Some of my friends have asked me to start my jokes by introducing them as such and then saying when they have ended — so that they can laugh at the right time. 🙁 So:

(start) Once upon a time, there was a man who was having some tough times in his life. He could not figure out a solution to his problems. So he prayed to God, “Please let me win the lottery.” However, his situation did not improve. He lost his car a few days later to a creditor. He prayed again, explaining his situation. A few days later, the creditors came again threatening to take away his house. Again, he begged God, “Please God, let me win the lottery. Otherwise, I will lose everything.” Suddenly, he heard a deep voice telling him, “John, please meet me half-way on this. At least buy a lottery ticket.” (end)

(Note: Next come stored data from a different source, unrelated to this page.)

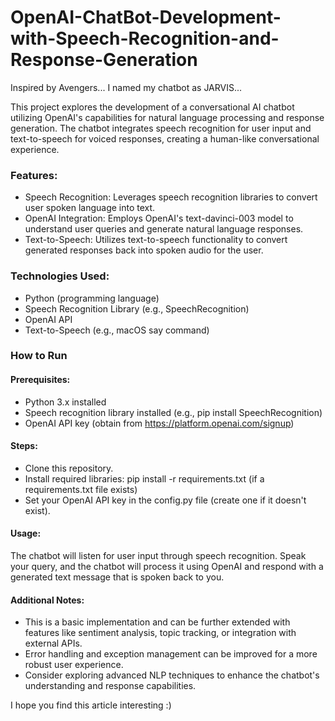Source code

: # OpenAI-ChatBot-Development-with-Speech-Recognition-and-Response-Generation

Inspired by Avengers... I named my chatbot as JARVIS... 

This project explores the development of a conversational AI chatbot utilizing OpenAI's capabilities for natural language processing and response generation. The chatbot integrates speech recognition for user input and text-to-speech for voiced responses, creating a human-like conversational experience.

### Features:

* Speech Recognition: Leverages speech recognition libraries to convert user spoken language into text.
* OpenAI Integration: Employs OpenAI's text-davinci-003 model to understand user queries and generate natural language responses.
* Text-to-Speech: Utilizes text-to-speech functionality to convert generated responses back into spoken audio for the user.


### Technologies Used:

* Python (programming language)
* Speech Recognition Library (e.g., SpeechRecognition)
* OpenAI API
* Text-to-Speech (e.g., macOS say command)

### How to Run

#### Prerequisites:

* Python 3.x installed
* Speech recognition library installed (e.g., pip install SpeechRecognition)
* OpenAI API key (obtain from https://platform.openai.com/signup)

#### Steps:

* Clone this repository.
* Install required libraries: pip install -r requirements.txt (if a requirements.txt file exists)
* Set your OpenAI API key in the config.py file (create one if it doesn't exist).

#### Usage:

The chatbot will listen for user input through speech recognition. Speak your query, and the chatbot will process it using OpenAI and respond with a generated text message that is spoken back to you.

#### Additional Notes:

* This is a basic implementation and can be further extended with features like sentiment analysis, topic tracking, or integration with external APIs.
* Error handling and exception management can be improved for a more robust user experience.
* Consider exploring advanced NLP techniques to enhance the chatbot's understanding and response capabilities.


I hope you find this article interesting :)
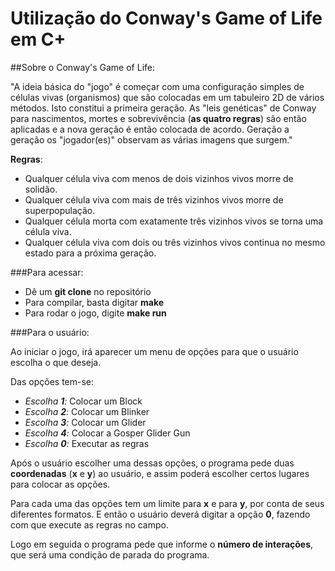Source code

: # Utilização do  Conway's Game of Life em C+
##Sobre o Conway's Game of Life:

  "A ideia básica do "jogo" é começar com uma configuração simples de células vivas (organismos) que são colocadas em um tabuleiro 2D de vários métodos. Isto constitui a primeira geração. As "leis genéticas" de Conway para nascimentos, mortes e sobrevivência (**as quatro regras**) são então aplicadas e a nova geração é então colocada de acordo. Geração a geração os "jogador(es)" observam as várias imagens que surgem."

**Regras**: 

- Qualquer célula viva com menos de dois vizinhos vivos morre de solidão.
- Qualquer célula viva com mais de três vizinhos vivos morre de superpopulação.
- Qualquer célula morta com exatamente três vizinhos vivos se torna uma célula viva.
- Qualquer célula viva com dois ou três vizinhos vivos continua no mesmo estado para a próxima geração.

###Para acessar:

  - Dê um **git clone** no repositório 
  - Para compilar, basta digitar **make**
  - Para rodar o jogo, digite **make run**

###Para o usuário:

Ao iniciar o jogo, irá aparecer um menu de opções para que o usuário escolha o que deseja.

Das opções tem-se:

- *Escolha **1**:* Colocar um Block
- *Escolha **2**:* Colocar um Blinker
- *Escolha **3**:* Colocar um Glider
- *Escolha **4**:* Colocar a Gosper Glider Gun
- *Escolha **0**:* Executar as regras

Após o usuário escolher uma dessas opções, o programa pede duas **coordenadas** (**x** e **y**) ao usuário, e assim poderá escolher certos lugares para colocar as opções.

Para cada uma das opções tem um limite para **x** e para **y**, por conta de seus diferentes formatos. E então o usuário deverá digitar a opção **0**, fazendo com que execute as regras no campo. 

Logo em seguida o programa pede que informe o **número de interações**, que será uma condição de parada do programa.



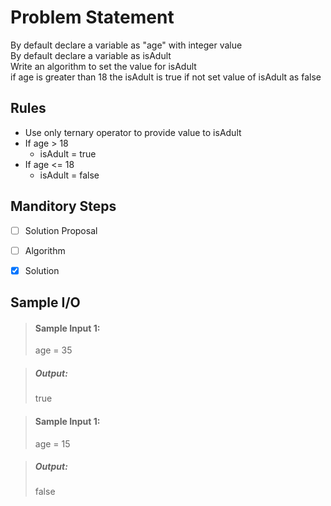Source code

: # Problem Statement

By default declare a variable as "age" with integer value     
By default declare a variable as isAdult     
Write an algorithm to set the value for isAdult      
if age is greater than 18 the isAdult is true if not set value of isAdult as false     

## Rules

* Use only ternary operator to provide value to isAdult
* If age > 18
    * isAdult = true
* If age <= 18
    * isAdult = false

## Manditory Steps

- [ ] Solution Proposal
- [ ] Algorithm
- [x] Solution


## Sample I/O

> #### Sample Input 1:
>age = 35

> ##### Output:
> true

> #### Sample Input 1:
> age = 15

> ##### Output:
> false
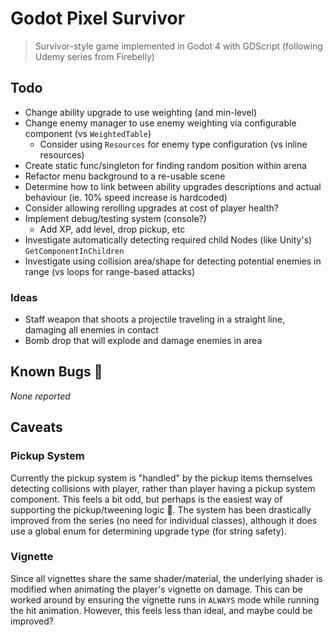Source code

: # Godot Pixel Survivor

> Survivor-style game implemented in Godot 4 with GDScript (following Udemy series from Firebelly)

## Todo

- Change ability upgrade to use weighting (and min-level)
- Change enemy manager to use enemy weighting via configurable component (vs `WeightedTable`)
  - Consider using `Resources` for enemy type configuration (vs inline resources)
- Create static func/singleton for finding random position within arena
- Refactor menu background to a re-usable scene
- Determine how to link between ability upgrades descriptions and actual behaviour (ie. 10% speed increase is hardcoded)
- Consider allowing rerolling upgrades at cost of player health?
- Implement debug/testing system (console?)
  - Add XP, add level, drop pickup, etc
- Investigate automatically detecting required child Nodes (like Unity's) `GetComponentInChildren`
- Investigate using collision area/shape for detecting potential enemies in range (vs loops for range-based attacks)

### Ideas

- Staff weapon that shoots a projectile traveling in a straight line, damaging all enemies in contact
- Bomb drop that will explode and damage enemies in area

## Known Bugs 🐛

_None reported_

## Caveats

### Pickup System

Currently the pickup system is "handled" by the pickup items themselves detecting collisions with player, rather than player having a pickup system component. This feels a bit odd, but perhaps is the easiest way of supporting the pickup/tweening logic 🤷. The system has been drastically improved from the series (no need for individual classes), although it does use a global enum for determining upgrade type (for string safety).

### Vignette

Since all vignettes share the same shader/material, the underlying shader is modified when animating the player's vignette on damage. This can be worked around by ensuring the vignette runs in `ALWAYS` mode while running the hit animation. However, this feels less than ideal, and maybe could be improved?
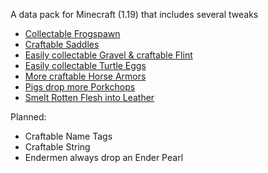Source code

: A data pack for Minecraft (1.19) that includes several tweaks

- [Collectable Frogspawn](changes/collectable_frogspawn.md)
- [Craftable Saddles](changes/craftable_saddles.md)
- [Easily collectable Gravel & craftable Flint](changes/easily_collectable_gravel_&_craftable_flint.md)
- [Easily collectable Turtle Eggs](changes/easily_collectable_turtle_eggs.md)
- [More craftable Horse Armors](changes/more_craftable_horse_armors.md)
- [Pigs drop more Porkchops](changes/pigs_drop_more_porkchops.md)
- [Smelt Rotten Flesh into Leather](changes/smelt_rotten_flesh_into_leather.md)

Planned:
- Craftable Name Tags
- Craftable String
- Endermen always drop an Ender Pearl
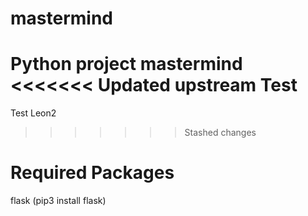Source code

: # mastermind
Python project mastermind
<<<<<<< Updated upstream
Test
=======
Test Leon2
>>>>>>> Stashed changes
# Required Packages

flask (pip3 install flask)


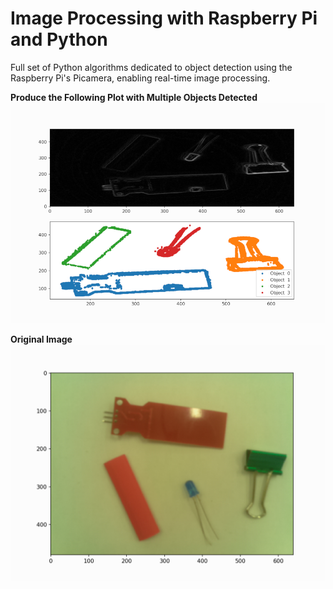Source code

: # Image Processing with Raspberry Pi and Python
Full set of Python algorithms dedicated to object detection using the Raspberry Pi's Picamera, enabling real-time image processing.

**Produce the Following Plot with Multiple Objects Detected**
![Image](dbscan_demo_github.png)

**Original Image**
![Raw Image](raw_image.png)
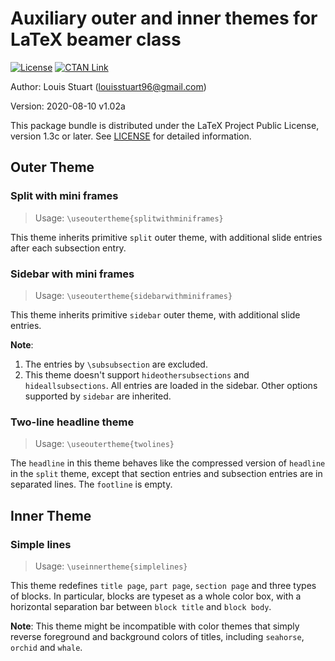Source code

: # Auxiliary outer and inner themes for LaTeX beamer class

[![License](https://img.shields.io/github/license/louisstuart96/beamerauxtheme.svg)](https://github.com/louisstuart96/beamerauxtheme/blob/master/LICENSE)
[![CTAN Link](https://img.shields.io/ctan/v/beamerauxtheme.svg)](https://ctan.org/pkg/beamerauxtheme)

Author: Louis Stuart (louisstuart96@gmail.com)

Version: 2020-08-10 v1.02a

This package bundle is distributed under the LaTeX Project Public License, version 1.3c or later. See [LICENSE](https://github.com/louisstuart96/beamerauxtheme/blob/master/LICENSE) for detailed information.

## Outer Theme

### Split with mini frames

> Usage: `\useoutertheme{splitwithminiframes}`

This theme inherits primitive `split` outer theme, with additional slide entries after each subsection entry.

### Sidebar with mini frames

> Usage: `\useoutertheme{sidebarwithminiframes}`

This theme inherits primitive `sidebar` outer theme, with additional slide entries.

**Note**: 
1. The entries by `\subsubsection` are excluded.
2. This theme doesn't support `hideothersubsections` and `hideallsubsections`. All entries are loaded in the sidebar. Other options supported by `sidebar` are inherited.

### Two-line headline theme

> Usage: `\useoutertheme{twolines}`

The `headline` in this theme behaves like the compressed version of `headline` in the `split` theme, except that section entries and subsection entries are in separated lines. The `footline` is empty.

## Inner Theme

### Simple lines

> Usage: `\useinnertheme{simplelines}`

This theme redefines `title page`, `part page`, `section page` and three types of blocks. In particular, blocks are typeset as a whole color box, with a horizontal separation bar between `block title` and `block body`.

**Note**: This theme might be incompatible with color themes that simply reverse foreground and background colors of titles, including `seahorse`, `orchid` and `whale`.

The point is that in many situations, although many people are willing to help us, we do not place ourselves in a good position for them to help us. But sometimes, we do not even do what John did — we do not even take the first step to ask for help. Some examples:

  • We assume that people are too busy to help us by looking at a closed door, a powered-off cell phone or a “Busy” status on their IM. In many cases, they may have been busy for some reason, but after that, they forgot to change their outward status. If you want help, knock on the door. Leave a voice message. Buzz the person. If the person is really busy, they will tell you so or get back to you later.
  • We sometimes make assumptions whether someone will help us or not. Instead of asking a simple question, “Can you please do me a favor?”, we tie ourselves in knots and are forced to deal with the situation ourselves.
  • We make our complaint, but we don’t tell the other person what solution we want. This makes the helper try to guess what we want and come up with a wrong or different solution which doesn’t meet our needs. It frustrates both us and the helper.
  • We sometimes think that because someone has not helped us in the past, they may not help us in the future. Unless there was some dispute between you and them, it is very likely that some other factor (not related to you) was responsible. This may have changed now. Very likely, the other person is feeling guilty that they could not help you before and they will be more enthusiastic now.
  • We assume that people in a higher social or professional position will not help us and we nurse irrational grudges against them. Actually, most senior and successful people will do exactly the opposite — they want to have your loyalty, co-operation and respect, which they won’t by rejecting your requests. Most have, in fact, go to the top by being of help to others.

Human beings are social creatures. Most people value community and friendship. They will help if they can. Just ask.